Unfortunately the day before the hot water temperature was turned up. The beast finds this out just as he reaches the pot and a little of the water touches his fingers. Ahh #!$$*! Having burnt his fingers on the water the beasts body jerks and a little of the water falls into the stinking hot caramel. causing . a jet of steam to shoot up and scold his other hand. tipping the other side of the bowl . as more water splashes into the burnt sugar. a nasty chain reaction occurs. J!#^*! CH+!?*! . Another shoot of stinking hot steam with bits of caramel hits the first hand. he pulls away.and the bowl tumbles down his front with the rest of the water burning his unmentionables. holy m*!?*! of #!!
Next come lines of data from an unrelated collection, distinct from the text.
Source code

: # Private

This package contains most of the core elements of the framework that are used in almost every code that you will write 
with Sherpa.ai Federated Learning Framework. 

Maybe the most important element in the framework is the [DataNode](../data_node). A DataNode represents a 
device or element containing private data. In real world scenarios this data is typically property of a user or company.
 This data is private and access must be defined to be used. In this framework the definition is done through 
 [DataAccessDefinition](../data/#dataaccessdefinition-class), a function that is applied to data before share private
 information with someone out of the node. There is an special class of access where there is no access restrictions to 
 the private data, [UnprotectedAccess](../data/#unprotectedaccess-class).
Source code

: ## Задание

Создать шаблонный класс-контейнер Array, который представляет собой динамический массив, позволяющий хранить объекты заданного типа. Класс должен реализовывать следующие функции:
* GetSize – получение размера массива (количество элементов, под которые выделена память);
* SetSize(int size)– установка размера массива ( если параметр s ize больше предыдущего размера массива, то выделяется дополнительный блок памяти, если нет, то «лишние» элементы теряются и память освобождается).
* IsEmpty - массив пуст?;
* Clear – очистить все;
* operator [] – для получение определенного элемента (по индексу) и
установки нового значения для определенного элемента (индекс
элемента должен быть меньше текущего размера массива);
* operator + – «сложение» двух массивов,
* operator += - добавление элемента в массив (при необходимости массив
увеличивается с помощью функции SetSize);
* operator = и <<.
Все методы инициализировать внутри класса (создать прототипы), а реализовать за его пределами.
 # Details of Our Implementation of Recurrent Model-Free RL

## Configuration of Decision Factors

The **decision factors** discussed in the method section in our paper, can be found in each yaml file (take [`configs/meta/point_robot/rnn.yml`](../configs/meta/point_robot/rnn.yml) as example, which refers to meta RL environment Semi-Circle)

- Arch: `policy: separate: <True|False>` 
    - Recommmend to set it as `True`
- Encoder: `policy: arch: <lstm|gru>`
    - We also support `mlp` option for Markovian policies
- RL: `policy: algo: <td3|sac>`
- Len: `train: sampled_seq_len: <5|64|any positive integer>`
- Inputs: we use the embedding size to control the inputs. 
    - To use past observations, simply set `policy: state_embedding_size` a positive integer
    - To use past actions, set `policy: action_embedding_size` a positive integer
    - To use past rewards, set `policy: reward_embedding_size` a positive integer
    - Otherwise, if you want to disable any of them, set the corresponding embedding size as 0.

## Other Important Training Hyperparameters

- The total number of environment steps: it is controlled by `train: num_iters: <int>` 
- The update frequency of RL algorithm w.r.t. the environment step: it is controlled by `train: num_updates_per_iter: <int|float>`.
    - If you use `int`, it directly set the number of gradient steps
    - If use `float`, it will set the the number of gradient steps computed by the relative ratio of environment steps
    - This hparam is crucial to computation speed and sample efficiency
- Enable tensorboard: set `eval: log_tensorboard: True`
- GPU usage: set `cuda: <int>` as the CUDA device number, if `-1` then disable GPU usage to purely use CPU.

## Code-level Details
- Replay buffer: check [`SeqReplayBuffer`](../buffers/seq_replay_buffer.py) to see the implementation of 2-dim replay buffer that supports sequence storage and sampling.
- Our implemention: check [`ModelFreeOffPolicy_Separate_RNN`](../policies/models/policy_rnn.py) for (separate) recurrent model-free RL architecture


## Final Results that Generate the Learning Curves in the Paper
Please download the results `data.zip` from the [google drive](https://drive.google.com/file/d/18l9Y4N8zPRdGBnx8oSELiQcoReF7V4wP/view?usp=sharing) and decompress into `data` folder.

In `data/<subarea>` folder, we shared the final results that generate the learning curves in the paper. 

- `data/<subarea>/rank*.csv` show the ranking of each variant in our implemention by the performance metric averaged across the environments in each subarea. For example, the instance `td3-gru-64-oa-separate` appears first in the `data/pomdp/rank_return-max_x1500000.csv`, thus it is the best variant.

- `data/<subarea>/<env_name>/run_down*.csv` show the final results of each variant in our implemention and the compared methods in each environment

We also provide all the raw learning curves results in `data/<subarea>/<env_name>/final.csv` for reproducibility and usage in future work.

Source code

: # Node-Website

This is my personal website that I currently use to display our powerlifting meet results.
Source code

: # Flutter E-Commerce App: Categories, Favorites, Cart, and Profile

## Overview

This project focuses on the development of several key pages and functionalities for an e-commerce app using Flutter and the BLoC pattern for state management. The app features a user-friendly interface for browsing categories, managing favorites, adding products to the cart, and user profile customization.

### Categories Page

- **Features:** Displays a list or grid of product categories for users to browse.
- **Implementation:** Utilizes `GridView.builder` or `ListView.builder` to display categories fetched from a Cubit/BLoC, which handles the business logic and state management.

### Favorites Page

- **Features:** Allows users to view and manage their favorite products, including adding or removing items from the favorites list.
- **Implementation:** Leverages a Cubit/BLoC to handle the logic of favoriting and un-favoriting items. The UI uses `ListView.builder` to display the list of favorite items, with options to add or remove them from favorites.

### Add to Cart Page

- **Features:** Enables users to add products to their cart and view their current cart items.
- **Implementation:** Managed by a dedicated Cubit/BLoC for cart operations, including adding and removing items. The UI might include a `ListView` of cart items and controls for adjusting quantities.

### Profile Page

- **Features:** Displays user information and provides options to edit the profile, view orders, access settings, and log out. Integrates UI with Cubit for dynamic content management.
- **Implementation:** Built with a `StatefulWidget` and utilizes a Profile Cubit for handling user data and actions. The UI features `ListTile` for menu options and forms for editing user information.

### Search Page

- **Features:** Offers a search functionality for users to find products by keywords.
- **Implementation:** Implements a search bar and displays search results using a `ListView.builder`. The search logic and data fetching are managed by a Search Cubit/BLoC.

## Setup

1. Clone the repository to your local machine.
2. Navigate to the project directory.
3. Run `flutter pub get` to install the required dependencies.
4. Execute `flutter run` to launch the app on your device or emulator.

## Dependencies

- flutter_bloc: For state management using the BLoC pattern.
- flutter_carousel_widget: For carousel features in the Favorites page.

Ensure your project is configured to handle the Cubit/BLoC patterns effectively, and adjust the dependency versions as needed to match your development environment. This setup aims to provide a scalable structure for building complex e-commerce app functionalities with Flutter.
At this stage being the only witness on the scene I was trying not to let my face contort with hysterical laughter and as a result I was half bent over holding my mouth. Laughter is contagious and the beast declared "well you wouldn't read about it" (censored version) and burst out laughing. * No one was permanently damaged during the events of this story.
Favorite food to cook with?
I'm largely on my own here but I just love salmon. What other meat can you hot smoke, cold smoke, cure, poach, bake, sashimi, panfry, roast and more. While you can do this with other meat, salmon always comes out looking like a special occasion all on its own. Where's the champagne! When people say "I don't like salmon", I believe this comes from a straight pan seared piece of fish and I don't like this either. Salmon takes on the flavours of other ingredients exceptionally well while retaining a smooth flaky texture. Yum!
When at home, what do you like to eat?
Well my food from my web site goes down a treat, there is nothing like experimenting on your self with food. But I do try to stay healthy and eat lots of salads and meats. I'm quite fond of crackers but no carbs after 5pm.